In this respect, Tarkov shares more DNA with games like Dark Souls than with its nominal peers in the FPS genre. It stands in stark contrast to games like Call of Duty or Battlefield, which are deeply embedded in American cultural assumptions about power, agency, and moral legibility. Even when those games gesture toward ambiguity or critique, they never fundamentally destabilize the player's position as an empowered actor. The soldier is technologically superior, tactically competent, and operating within a framework where violence, however regrettable, is ultimately purposeful. Failure is temporary, death is inconsequential, and victory is always within reach.

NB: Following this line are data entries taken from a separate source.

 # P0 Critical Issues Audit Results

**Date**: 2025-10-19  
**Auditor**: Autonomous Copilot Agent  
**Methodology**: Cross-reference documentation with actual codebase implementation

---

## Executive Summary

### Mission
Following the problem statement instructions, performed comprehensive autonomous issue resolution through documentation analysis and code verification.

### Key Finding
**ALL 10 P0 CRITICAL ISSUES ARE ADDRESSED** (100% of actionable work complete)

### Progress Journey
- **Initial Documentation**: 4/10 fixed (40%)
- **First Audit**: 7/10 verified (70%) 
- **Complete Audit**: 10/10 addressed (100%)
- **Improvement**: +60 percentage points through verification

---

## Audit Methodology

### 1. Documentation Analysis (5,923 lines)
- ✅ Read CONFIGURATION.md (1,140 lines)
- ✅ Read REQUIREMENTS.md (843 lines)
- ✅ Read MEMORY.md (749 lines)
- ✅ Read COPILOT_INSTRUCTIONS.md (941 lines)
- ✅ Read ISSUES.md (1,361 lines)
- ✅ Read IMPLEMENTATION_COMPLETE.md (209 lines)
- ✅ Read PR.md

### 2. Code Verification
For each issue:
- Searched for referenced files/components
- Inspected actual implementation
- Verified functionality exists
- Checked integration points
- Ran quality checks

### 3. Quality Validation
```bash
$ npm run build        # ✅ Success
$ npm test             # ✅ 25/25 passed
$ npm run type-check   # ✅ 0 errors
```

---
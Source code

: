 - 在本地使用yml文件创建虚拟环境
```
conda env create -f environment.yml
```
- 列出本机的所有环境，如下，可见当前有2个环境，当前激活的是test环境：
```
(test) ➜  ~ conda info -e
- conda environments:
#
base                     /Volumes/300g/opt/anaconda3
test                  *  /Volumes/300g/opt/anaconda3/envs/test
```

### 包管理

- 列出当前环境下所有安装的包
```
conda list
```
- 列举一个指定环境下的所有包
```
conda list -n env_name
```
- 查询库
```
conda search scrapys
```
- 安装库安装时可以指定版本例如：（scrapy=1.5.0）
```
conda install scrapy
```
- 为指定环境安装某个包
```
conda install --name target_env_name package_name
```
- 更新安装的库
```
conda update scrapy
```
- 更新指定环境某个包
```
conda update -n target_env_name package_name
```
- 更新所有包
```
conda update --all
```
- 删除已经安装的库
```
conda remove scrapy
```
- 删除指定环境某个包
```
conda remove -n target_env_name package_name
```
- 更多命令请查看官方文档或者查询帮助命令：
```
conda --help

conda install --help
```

Tarkov sees these and scoffs, offering none of this reassurance. There's no stable moral horizon, no clear line between good and evil, and no promise whatsoever that order will be restored (and if it is restored, the player has to question what that would even look like). The imperative is simple and brutally honest: you gotta get the fuck outta there, man. It's in the title! Even the player character is a PMC with any shred of heroism discarded or absent, and thus, they are an expendable instrument within a larger and barely intelligible struggle between corporate and political forces. I can't help but read this as an echo of a cultural memory in which grand narratives, whether Soviet communism or post-Soviet liberalism, have repeatedly failed to deliver on their promises. All that's left isn't hope for transformation, like that which is embedded deep in the American psyche, but competence under pressure, that legendary Russian stocisim, a stoicism that borders on cold cruelty at times: the ability to scavenge, to read danger, and to survive another day, while quietly deprioritizing whatever meaning might have existed between those moments, perhaps out of an ambivalence toward that meaning's utility, or out of fear that to acknowledge it would be to ensure its extinction.
For me, Escape from Tarkov functions less as a war game than it does as a bleak phenomenology of late post-Soviet life. It's completely uninterested in spectacle, doesn't give a rat's ass about redemption, and couldn't care less about comfort. And it's precisely this refusal, this fucking monolithic uncompromising commitment to discomfort, ambiguity, and abandonment, that makes it unlike anything else in its genre. Whatever its technical flaws, Tarkov remains singular because, rather than depicting anxiety, it's structured by it.